When the Reaper returned in 2009, Hotch revealed in confidence that the new murders were probably the work of the real Reaper. After killing again, the Reaper sent a paper detailing the deal he made to Shaunessy to Roy. It was confirmed by Hotch, who also asked him not to write about it or the Reaper's return, despite Roy's initial objections. After the Reaper commits a massacre on the bus, however, Hotch changes his decision, approving him to write a story about the deal, but Roy promised not to write anything about the deal until the Reaper was caught. The same night, he planned to meet Foyet again at one of his many residences to interview him. Meanwhile, Hotch and the BAU had figured out that Foyet was the Reaper after Morgan is attacked by him. They went to the residence where he was meeting Roy, whom he was forcing at gunpoint to write an article correcting the assumption that he made in The Night of the Reaper about him being dead or incarcerated for another crime (something that angered Foyet). The BAU and SWAT then stormed in and talked down Foyet by remarking that he wouldn't be able to experience the fame from the media would give if he died. Foyet gives in to his narcissism, saving Roy. He hasn't been seen or mentioned since then.

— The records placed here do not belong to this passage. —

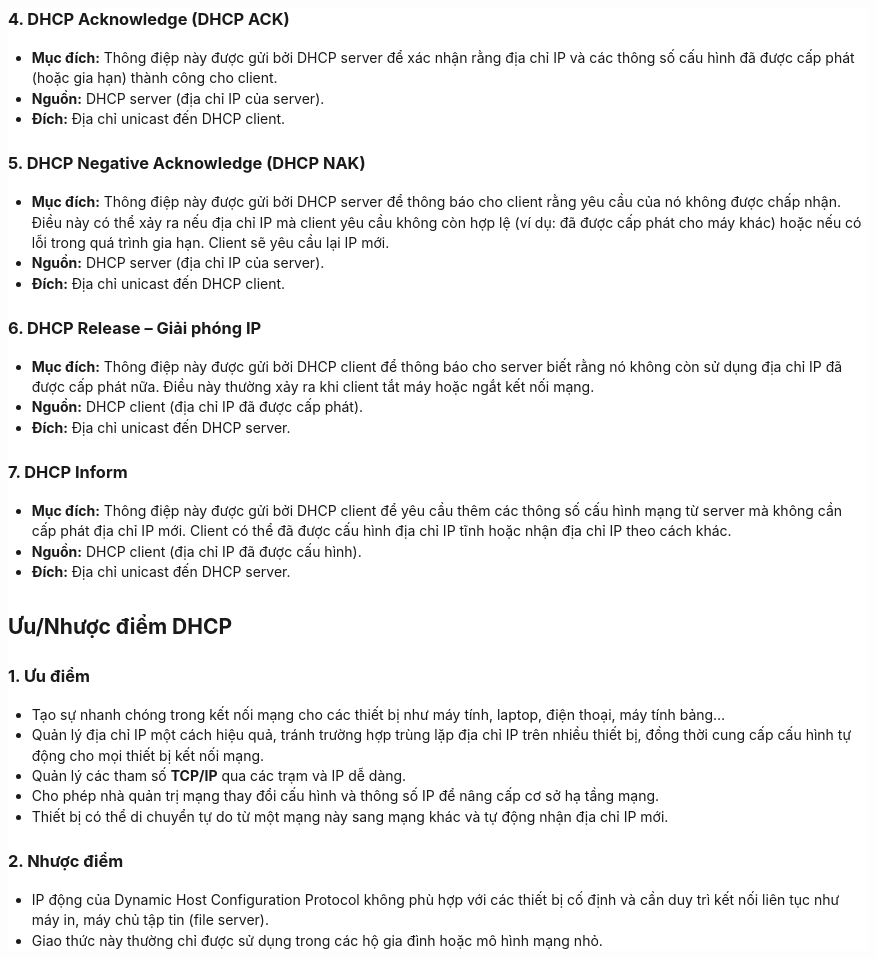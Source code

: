 ### 4. DHCP Acknowledge (DHCP ACK)

- **Mục đích:** Thông điệp này được gửi bởi DHCP server để xác nhận rằng địa chỉ IP và các thông số cấu hình đã được cấp phát (hoặc gia hạn) thành công cho client.
- **Nguồn:** DHCP server (địa chỉ IP của server).
- **Đích:** Địa chỉ unicast đến DHCP client.

### 5. DHCP Negative Acknowledge (DHCP NAK)

- **Mục đích:** Thông điệp này được gửi bởi DHCP server để thông báo cho client rằng yêu cầu của nó không được chấp nhận. Điều này có thể xảy ra nếu địa chỉ IP mà client yêu cầu không còn hợp lệ (ví dụ: đã được cấp phát cho máy khác) hoặc nếu có lỗi trong quá trình gia hạn. Client sẽ yêu cầu lại IP mới.
- **Nguồn:** DHCP server (địa chỉ IP của server).
- **Đích:** Địa chỉ unicast đến DHCP client.

### 6. DHCP Release – Giải phóng IP

- **Mục đích:** Thông điệp này được gửi bởi DHCP client để thông báo cho server biết rằng nó không còn sử dụng địa chỉ IP đã được cấp phát nữa. Điều này thường xảy ra khi client tắt máy hoặc ngắt kết nối mạng.
- **Nguồn:** DHCP client (địa chỉ IP đã được cấp phát).
- **Đích:** Địa chỉ unicast đến DHCP server.

### 7. DHCP Inform

- **Mục đích:** Thông điệp này được gửi bởi DHCP client để yêu cầu thêm các thông số cấu hình mạng từ server mà không cần cấp phát địa chỉ IP mới. Client có thể đã được cấu hình địa chỉ IP tĩnh hoặc nhận địa chỉ IP theo cách khác.
- **Nguồn:** DHCP client (địa chỉ IP đã được cấu hình).
- **Đích:** Địa chỉ unicast đến DHCP server.

## Ưu/Nhược điểm DHCP

### 1. Ưu điểm

- Tạo sự nhanh chóng trong kết nối mạng cho các thiết bị như máy tính, laptop, điện thoại, máy tính bảng…
- Quản lý địa chỉ IP một cách hiệu quả, tránh trường hợp trùng lặp địa chỉ IP trên nhiều thiết bị, đồng thời cung cấp cấu hình tự động cho mọi thiết bị kết nối mạng.
- Quản lý các tham số **TCP/IP** qua các trạm và IP dễ dàng.
- Cho phép nhà quản trị mạng thay đổi cấu hình và thông số IP để nâng cấp cơ sở hạ tầng mạng.
- Thiết bị có thể di chuyển tự do từ một mạng này sang mạng khác và tự động nhận địa chỉ IP mới.

### 2. Nhược điểm

- IP động của Dynamic Host Configuration Protocol không phù hợp với các thiết bị cố định và cần duy trì kết nối liên tục như máy in, máy chủ tập tin (file server).
- Giao thức này thường chỉ được sử dụng trong các hộ gia đình hoặc mô hình mạng nhỏ.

- Roy may have been partially inspired by the late police reporter Paul Avery and the true crime author Robert Graysmith. Like Avery and Graysmith with the case of the Zodiac Killer (the basis of George Foyet), Roy covered the case of the Reaper with great interest. Also, he later went on to write a book about him after the killer went uncaught for several years (not unlike Graysmith), while George's attempt on Roy's life may be an obscure reference to the Zodiac's publicized threat to Avery after the latter linked a murder to the killer.